When the State Legislature banned the sale and possession of assault weapons in 1990, thousands of gun owners protested with seething letters and boisterous rallies. The issue has resurfaced this spring in the form of a proposal to allow citizens to carry concealed weapons.

The proposal comes from State Senator Gerald Cardinale, a conservative Bergen County Republican who is a member of the National Rifle Association. Under the current law, New Jersey residents may carry a handgun only if they can convince a Superior Court judge that their safety depends on it. But Mr. Cardinale's proposal would allow people to carry weapons if they pass a background check and take eight hours of training. At least 28 other states have passed similar laws, many in the last few years.

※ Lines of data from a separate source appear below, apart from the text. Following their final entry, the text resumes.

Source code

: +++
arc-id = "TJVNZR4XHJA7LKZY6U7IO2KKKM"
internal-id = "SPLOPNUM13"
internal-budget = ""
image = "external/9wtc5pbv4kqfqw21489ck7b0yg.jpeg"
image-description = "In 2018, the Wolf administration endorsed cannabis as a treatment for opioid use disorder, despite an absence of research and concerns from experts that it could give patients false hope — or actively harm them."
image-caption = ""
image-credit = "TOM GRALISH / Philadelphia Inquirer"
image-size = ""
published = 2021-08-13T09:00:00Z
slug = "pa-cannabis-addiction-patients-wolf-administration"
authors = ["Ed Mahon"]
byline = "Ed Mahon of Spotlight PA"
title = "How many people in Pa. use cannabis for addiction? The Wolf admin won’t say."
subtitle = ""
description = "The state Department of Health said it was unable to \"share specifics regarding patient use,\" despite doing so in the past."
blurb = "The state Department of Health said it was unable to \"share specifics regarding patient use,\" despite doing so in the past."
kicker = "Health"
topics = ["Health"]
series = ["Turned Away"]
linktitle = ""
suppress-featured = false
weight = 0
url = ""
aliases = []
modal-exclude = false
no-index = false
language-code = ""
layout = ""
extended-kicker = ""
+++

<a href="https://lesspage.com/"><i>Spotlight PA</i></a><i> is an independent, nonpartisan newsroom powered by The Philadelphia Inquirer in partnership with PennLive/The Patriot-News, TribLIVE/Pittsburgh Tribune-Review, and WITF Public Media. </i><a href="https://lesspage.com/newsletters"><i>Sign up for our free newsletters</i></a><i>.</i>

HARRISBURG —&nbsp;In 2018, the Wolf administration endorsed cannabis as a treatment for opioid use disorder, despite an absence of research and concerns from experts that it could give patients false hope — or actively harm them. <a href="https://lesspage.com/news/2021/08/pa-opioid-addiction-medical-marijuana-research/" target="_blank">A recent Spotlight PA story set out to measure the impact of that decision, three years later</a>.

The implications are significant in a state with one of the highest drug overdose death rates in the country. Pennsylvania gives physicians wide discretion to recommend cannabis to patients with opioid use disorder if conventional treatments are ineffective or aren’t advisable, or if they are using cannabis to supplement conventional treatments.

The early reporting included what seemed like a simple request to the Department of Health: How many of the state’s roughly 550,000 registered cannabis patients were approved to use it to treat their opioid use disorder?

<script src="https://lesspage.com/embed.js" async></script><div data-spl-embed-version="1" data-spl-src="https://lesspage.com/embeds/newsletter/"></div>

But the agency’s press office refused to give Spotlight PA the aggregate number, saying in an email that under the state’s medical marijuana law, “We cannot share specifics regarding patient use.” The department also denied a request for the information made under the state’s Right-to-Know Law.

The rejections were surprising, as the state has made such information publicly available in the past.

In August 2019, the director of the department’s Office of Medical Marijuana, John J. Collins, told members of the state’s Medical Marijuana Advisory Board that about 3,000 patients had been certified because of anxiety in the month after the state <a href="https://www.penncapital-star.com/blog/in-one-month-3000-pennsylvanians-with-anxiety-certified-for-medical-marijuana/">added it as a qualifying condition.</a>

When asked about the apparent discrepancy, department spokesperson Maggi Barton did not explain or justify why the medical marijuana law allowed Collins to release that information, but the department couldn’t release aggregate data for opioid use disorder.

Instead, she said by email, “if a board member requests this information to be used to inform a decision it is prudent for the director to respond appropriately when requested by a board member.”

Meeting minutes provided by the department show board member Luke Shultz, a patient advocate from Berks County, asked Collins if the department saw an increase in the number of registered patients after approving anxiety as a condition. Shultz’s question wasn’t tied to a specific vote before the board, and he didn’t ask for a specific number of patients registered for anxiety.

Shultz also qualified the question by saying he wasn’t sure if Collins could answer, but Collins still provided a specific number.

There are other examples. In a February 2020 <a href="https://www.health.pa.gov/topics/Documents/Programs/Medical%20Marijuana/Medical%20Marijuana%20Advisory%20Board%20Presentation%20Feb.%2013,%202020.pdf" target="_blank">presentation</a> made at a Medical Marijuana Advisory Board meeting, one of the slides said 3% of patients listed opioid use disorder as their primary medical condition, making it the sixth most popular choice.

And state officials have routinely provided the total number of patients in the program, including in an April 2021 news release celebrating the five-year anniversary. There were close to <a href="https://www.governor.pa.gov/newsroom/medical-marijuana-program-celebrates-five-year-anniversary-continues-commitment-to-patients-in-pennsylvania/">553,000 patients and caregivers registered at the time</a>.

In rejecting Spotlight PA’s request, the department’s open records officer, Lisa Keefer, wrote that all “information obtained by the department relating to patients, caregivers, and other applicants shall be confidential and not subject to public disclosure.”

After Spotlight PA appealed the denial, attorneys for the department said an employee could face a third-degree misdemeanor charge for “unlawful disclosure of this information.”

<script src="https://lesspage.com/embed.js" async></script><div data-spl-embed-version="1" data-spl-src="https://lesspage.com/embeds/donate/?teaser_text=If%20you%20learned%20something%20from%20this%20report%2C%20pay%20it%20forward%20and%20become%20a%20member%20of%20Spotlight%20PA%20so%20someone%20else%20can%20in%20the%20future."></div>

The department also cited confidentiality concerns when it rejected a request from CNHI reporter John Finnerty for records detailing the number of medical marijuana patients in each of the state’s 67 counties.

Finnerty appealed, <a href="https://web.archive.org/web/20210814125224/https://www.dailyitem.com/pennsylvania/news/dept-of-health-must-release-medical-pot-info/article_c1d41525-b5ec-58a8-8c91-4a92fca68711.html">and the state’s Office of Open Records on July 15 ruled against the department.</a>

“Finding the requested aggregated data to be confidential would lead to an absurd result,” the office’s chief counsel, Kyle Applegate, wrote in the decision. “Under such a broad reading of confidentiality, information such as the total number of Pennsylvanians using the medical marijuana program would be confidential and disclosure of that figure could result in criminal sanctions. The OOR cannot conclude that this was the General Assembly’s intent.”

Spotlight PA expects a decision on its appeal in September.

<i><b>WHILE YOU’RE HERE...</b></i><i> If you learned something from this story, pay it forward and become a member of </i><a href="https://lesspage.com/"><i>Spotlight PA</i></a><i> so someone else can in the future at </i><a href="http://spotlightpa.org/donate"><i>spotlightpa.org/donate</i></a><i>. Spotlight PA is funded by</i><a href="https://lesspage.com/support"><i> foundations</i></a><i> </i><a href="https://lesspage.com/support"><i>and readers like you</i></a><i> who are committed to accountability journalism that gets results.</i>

Senator Cardinale, a dentist from Demarest, said his wife gave him the idea for the proposal. She had read several newspaper accounts of carjackings, he said, and wanted to carry a gun in her car.

"I had to disabuse her of the notion that she could get a permit to do that," he said last week as legislative lawyers were reviewing the final draft of his proposal, which he is calling the Crime Reduction Act.

 

Senator Cardinale is backing up the proposal with statistics from states like Florida, which has allowed residents to carry firearms since 1987. Although violent crime has increased in Florida since then, the number of crimes involving handguns has dropped by 29 percent, according to the Federal Bureau of Investigation's Uniform Crime Report for 1993. Five percent of Florida residents -- about 300,000 people -- have obtained permits to carry weapons, Mr. Cardinale said.

 

"Most people aren't going to start carrying guns, but the fact that the prey might be armed gives the criminal pause," he said. "In New Jersey, we have given criminals the monopoly on guns."

Some legislators and law enforcement officials say the Senator's theory does not hold up. Assemblyman Ken Zisa, a Bergen County Democrat who is also the Hackensack police chief, said changing the existing law would encourage criminals to be more violent.

"They will address each potential victim as if they are armed," he said, "and they will react to that with more violent acts."

 

Mary Warner, a trustee of the Coalition of New Jersey Sportsmen, which claims 600,000 members, said gun owners are rallying because they do not feel safe. The fact that violent crime dropped by 2 percentage points in 1994 has not quelled fears, she said, especially among women and parents.

 

New Jersey has some of the strictest gun-control laws in the country, most of which have received bipartisan support in recent years. Anyone who wants to buy a firearm must first apply to the local police department for a Firearms Purchaser Identification Card, which involves a background check. Handgun owners must also obtain permits from local or state police, which involves a more rigorous check. To carry a handgun, New Jersey residents must go through a third background check and receive approval from a Superior Court judge, proving that their situation is so dangerous that they cannot leave home without a weapon.

Of the 1,046 New Jersey residents who received permits to carry concealed firearms in 1995, a vast majority were security guards, said John Hagerty, a spokesman for the State Police. Security guards and others who carry guns on the job (except police officers) must also go through a separate permit process and take a training course, he said.

Senator Cardinale said his proposal would be especially beneficial to women and merchants who frequently carry cash to the bank. In an ideal world, nobody would carry guns, he said, but the reality of violent crime makes New Jersey's current gun-control laws unfair. He added that many politicians and members of the news media have spread "erroneous notions" about guns that need to be corrected.

"All the editorial writers are saying this is a crazy idea, but Cardinale is not crazy," he said. "I'm saying the key is putting guns in the hands of honest people versus in the hands of criminals."